Problem statement =
For this exercise, write out each entry below exactly as it reads.

Input records =
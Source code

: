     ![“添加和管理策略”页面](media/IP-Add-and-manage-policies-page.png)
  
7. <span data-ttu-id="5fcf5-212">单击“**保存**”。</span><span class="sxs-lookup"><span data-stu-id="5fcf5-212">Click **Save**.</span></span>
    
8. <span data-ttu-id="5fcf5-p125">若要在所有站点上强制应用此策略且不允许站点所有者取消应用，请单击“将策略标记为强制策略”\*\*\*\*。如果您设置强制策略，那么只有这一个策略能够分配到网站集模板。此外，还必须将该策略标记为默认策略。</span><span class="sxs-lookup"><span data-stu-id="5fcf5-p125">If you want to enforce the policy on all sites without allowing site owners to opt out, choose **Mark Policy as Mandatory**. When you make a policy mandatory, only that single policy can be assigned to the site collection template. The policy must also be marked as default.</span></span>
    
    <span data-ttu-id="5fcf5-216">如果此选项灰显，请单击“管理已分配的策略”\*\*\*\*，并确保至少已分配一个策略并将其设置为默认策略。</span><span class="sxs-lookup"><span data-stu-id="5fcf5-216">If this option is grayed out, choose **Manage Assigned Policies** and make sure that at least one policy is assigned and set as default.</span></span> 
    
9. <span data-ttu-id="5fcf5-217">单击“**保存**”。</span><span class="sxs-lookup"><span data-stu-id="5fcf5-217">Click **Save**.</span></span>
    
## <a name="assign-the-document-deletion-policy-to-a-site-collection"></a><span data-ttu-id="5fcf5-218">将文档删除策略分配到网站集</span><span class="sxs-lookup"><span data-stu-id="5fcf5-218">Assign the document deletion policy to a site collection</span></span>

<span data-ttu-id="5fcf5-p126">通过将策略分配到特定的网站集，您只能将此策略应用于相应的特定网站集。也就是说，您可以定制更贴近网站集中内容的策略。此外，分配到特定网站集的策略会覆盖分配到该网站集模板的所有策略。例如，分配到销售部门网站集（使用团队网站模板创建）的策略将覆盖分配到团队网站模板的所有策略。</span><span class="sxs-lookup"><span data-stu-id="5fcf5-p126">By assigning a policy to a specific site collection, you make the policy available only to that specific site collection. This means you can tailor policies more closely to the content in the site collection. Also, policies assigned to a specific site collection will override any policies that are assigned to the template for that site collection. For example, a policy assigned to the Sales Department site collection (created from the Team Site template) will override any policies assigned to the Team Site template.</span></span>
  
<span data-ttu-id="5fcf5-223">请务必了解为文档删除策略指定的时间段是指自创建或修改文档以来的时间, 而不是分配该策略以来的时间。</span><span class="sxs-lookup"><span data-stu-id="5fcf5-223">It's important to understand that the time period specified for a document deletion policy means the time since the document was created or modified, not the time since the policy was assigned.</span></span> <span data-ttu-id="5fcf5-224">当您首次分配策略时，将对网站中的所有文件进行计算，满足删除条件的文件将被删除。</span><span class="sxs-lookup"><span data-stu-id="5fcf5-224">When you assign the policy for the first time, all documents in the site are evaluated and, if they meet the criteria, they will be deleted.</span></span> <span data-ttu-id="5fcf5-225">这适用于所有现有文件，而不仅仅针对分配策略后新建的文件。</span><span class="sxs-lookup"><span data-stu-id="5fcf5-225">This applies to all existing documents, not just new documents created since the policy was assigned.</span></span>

Written answer =
Source code

:     ![“添加和管理策略”页面](media/IP-Add-and-manage-policies-page.png)
  
7. <span data-ttu-id="5fcf5-212">单击“**保存**”。</span><span class="sxs-lookup"><span data-stu-id="5fcf5-212">Click **Save**.</span></span>
    
8. <span data-ttu-id="5fcf5-p125">若要在所有站点上强制应用此策略且不允许站点所有者取消应用，请单击“将策略标记为强制策略”\*\*\*\*。如果您设置强制策略，那么只有这一个策略能够分配到网站集模板。此外，还必须将该策略标记为默认策略。</span><span class="sxs-lookup"><span data-stu-id="5fcf5-p125">If you want to enforce the policy on all sites without allowing site owners to opt out, choose **Mark Policy as Mandatory**. When you make a policy mandatory, only that single policy can be assigned to the site collection template. The policy must also be marked as default.</span></span>
    
    <span data-ttu-id="5fcf5-216">如果此选项灰显，请单击“管理已分配的策略”\*\*\*\*，并确保至少已分配一个策略并将其设置为默认策略。</span><span class="sxs-lookup"><span data-stu-id="5fcf5-216">If this option is grayed out, choose **Manage Assigned Policies** and make sure that at least one policy is assigned and set as default.</span></span> 
    
9. <span data-ttu-id="5fcf5-217">单击“**保存**”。</span><span class="sxs-lookup"><span data-stu-id="5fcf5-217">Click **Save**.</span></span>
    
## <a name="assign-the-document-deletion-policy-to-a-site-collection"></a><span data-ttu-id="5fcf5-218">将文档删除策略分配到网站集</span><span class="sxs-lookup"><span data-stu-id="5fcf5-218">Assign the document deletion policy to a site collection</span></span>

<span data-ttu-id="5fcf5-p126">通过将策略分配到特定的网站集，您只能将此策略应用于相应的特定网站集。也就是说，您可以定制更贴近网站集中内容的策略。此外，分配到特定网站集的策略会覆盖分配到该网站集模板的所有策略。例如，分配到销售部门网站集（使用团队网站模板创建）的策略将覆盖分配到团队网站模板的所有策略。</span><span class="sxs-lookup"><span data-stu-id="5fcf5-p126">By assigning a policy to a specific site collection, you make the policy available only to that specific site collection. This means you can tailor policies more closely to the content in the site collection. Also, policies assigned to a specific site collection will override any policies that are assigned to the template for that site collection. For example, a policy assigned to the Sales Department site collection (created from the Team Site template) will override any policies assigned to the Team Site template.</span></span>
  
<span data-ttu-id="5fcf5-223">请务必了解为文档删除策略指定的时间段是指自创建或修改文档以来的时间, 而不是分配该策略以来的时间。</span><span class="sxs-lookup"><span data-stu-id="5fcf5-223">It's important to understand that the time period specified for a document deletion policy means the time since the document was created or modified, not the time since the policy was assigned.</span></span> <span data-ttu-id="5fcf5-224">当您首次分配策略时，将对网站中的所有文件进行计算，满足删除条件的文件将被删除。</span><span class="sxs-lookup"><span data-stu-id="5fcf5-224">When you assign the policy for the first time, all documents in the site are evaluated and, if they meet the criteria, they will be deleted.</span></span> <span data-ttu-id="5fcf5-225">这适用于所有现有文件，而不仅仅针对分配策略后新建的文件。</span><span class="sxs-lookup"><span data-stu-id="5fcf5-225">This applies to all existing documents, not just new documents created since the policy was assigned.</span></span>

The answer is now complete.